When you reach the entries below, transcribe each line word for word.

---

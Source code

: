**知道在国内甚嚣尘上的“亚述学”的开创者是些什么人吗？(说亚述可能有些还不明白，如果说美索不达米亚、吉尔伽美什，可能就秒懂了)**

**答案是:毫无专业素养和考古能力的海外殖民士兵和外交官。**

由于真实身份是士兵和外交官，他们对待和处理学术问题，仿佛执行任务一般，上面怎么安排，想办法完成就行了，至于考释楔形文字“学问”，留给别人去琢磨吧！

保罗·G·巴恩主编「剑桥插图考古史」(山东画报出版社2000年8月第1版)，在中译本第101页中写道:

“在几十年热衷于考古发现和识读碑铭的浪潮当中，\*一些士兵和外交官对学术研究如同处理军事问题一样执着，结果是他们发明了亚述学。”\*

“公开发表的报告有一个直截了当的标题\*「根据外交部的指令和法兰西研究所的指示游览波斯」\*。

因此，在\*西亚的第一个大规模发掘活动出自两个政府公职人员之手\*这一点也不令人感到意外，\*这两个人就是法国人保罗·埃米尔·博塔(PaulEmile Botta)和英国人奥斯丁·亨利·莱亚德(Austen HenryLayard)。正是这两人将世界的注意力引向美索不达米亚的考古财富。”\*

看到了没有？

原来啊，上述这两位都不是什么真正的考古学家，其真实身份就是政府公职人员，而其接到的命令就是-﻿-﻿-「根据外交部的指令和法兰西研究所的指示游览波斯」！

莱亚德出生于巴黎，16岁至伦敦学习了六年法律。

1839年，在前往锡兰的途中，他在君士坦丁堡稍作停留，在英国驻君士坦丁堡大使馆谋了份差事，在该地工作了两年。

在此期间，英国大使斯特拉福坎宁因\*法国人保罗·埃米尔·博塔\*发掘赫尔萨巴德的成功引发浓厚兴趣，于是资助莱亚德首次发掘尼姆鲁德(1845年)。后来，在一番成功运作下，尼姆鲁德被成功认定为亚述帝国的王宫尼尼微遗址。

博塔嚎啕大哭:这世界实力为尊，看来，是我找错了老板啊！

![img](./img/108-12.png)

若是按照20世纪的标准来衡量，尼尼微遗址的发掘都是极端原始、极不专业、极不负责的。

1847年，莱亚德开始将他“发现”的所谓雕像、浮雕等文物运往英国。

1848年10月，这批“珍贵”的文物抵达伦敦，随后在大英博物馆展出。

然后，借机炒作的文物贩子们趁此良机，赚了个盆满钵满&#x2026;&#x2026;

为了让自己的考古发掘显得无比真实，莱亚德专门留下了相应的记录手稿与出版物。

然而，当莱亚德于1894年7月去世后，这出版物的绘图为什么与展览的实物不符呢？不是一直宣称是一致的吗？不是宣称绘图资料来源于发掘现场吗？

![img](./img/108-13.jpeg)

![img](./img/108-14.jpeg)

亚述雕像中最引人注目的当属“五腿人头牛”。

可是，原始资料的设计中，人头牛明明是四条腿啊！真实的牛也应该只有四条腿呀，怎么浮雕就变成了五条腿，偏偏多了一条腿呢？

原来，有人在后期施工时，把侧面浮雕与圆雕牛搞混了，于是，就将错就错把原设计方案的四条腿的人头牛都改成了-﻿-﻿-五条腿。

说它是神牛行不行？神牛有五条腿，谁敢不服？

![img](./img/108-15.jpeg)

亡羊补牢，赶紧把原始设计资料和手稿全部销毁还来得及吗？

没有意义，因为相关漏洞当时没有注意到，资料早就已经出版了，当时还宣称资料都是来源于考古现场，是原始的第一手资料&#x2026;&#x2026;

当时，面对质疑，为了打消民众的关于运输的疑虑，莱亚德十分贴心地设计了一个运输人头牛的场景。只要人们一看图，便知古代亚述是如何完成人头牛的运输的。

---

## TASK RESPONSE:
Source code

:**知道在国内甚嚣尘上的“亚述学”的开创者是些什么人吗？(说亚述可能有些还不明白，如果说美索不达米亚、吉尔伽美什，可能就秒懂了)**

**答案是:毫无专业素养和考古能力的海外殖民士兵和外交官。**

由于真实身份是士兵和外交官，他们对待和处理学术问题，仿佛执行任务一般，上面怎么安排，想办法完成就行了，至于考释楔形文字“学问”，留给别人去琢磨吧！

保罗·G·巴恩主编「剑桥插图考古史」(山东画报出版社2000年8月第1版)，在中译本第101页中写道:

“在几十年热衷于考古发现和识读碑铭的浪潮当中，\*一些士兵和外交官对学术研究如同处理军事问题一样执着，结果是他们发明了亚述学。”\*

“公开发表的报告有一个直截了当的标题\*「根据外交部的指令和法兰西研究所的指示游览波斯」\*。

因此，在\*西亚的第一个大规模发掘活动出自两个政府公职人员之手\*这一点也不令人感到意外，\*这两个人就是法国人保罗·埃米尔·博塔(PaulEmile Botta)和英国人奥斯丁·亨利·莱亚德(Austen HenryLayard)。正是这两人将世界的注意力引向美索不达米亚的考古财富。”\*

看到了没有？

原来啊，上述这两位都不是什么真正的考古学家，其真实身份就是政府公职人员，而其接到的命令就是-﻿-﻿-「根据外交部的指令和法兰西研究所的指示游览波斯」！

莱亚德出生于巴黎，16岁至伦敦学习了六年法律。

1839年，在前往锡兰的途中，他在君士坦丁堡稍作停留，在英国驻君士坦丁堡大使馆谋了份差事，在该地工作了两年。

在此期间，英国大使斯特拉福坎宁因\*法国人保罗·埃米尔·博塔\*发掘赫尔萨巴德的成功引发浓厚兴趣，于是资助莱亚德首次发掘尼姆鲁德(1845年)。后来，在一番成功运作下，尼姆鲁德被成功认定为亚述帝国的王宫尼尼微遗址。

博塔嚎啕大哭:这世界实力为尊，看来，是我找错了老板啊！

![img](./img/108-12.png)

若是按照20世纪的标准来衡量，尼尼微遗址的发掘都是极端原始、极不专业、极不负责的。

1847年，莱亚德开始将他“发现”的所谓雕像、浮雕等文物运往英国。

1848年10月，这批“珍贵”的文物抵达伦敦，随后在大英博物馆展出。

然后，借机炒作的文物贩子们趁此良机，赚了个盆满钵满&#x2026;&#x2026;

为了让自己的考古发掘显得无比真实，莱亚德专门留下了相应的记录手稿与出版物。

然而，当莱亚德于1894年7月去世后，这出版物的绘图为什么与展览的实物不符呢？不是一直宣称是一致的吗？不是宣称绘图资料来源于发掘现场吗？

![img](./img/108-13.jpeg)

![img](./img/108-14.jpeg)

亚述雕像中最引人注目的当属“五腿人头牛”。

可是，原始资料的设计中，人头牛明明是四条腿啊！真实的牛也应该只有四条腿呀，怎么浮雕就变成了五条腿，偏偏多了一条腿呢？

原来，有人在后期施工时，把侧面浮雕与圆雕牛搞混了，于是，就将错就错把原设计方案的四条腿的人头牛都改成了-﻿-﻿-五条腿。

说它是神牛行不行？神牛有五条腿，谁敢不服？

![img](./img/108-15.jpeg)

亡羊补牢，赶紧把原始设计资料和手稿全部销毁还来得及吗？

没有意义，因为相关漏洞当时没有注意到，资料早就已经出版了，当时还宣称资料都是来源于考古现场，是原始的第一手资料&#x2026;&#x2026;

当时，面对质疑，为了打消民众的关于运输的疑虑，莱亚德十分贴心地设计了一个运输人头牛的场景。只要人们一看图，便知古代亚述是如何完成人头牛的运输的。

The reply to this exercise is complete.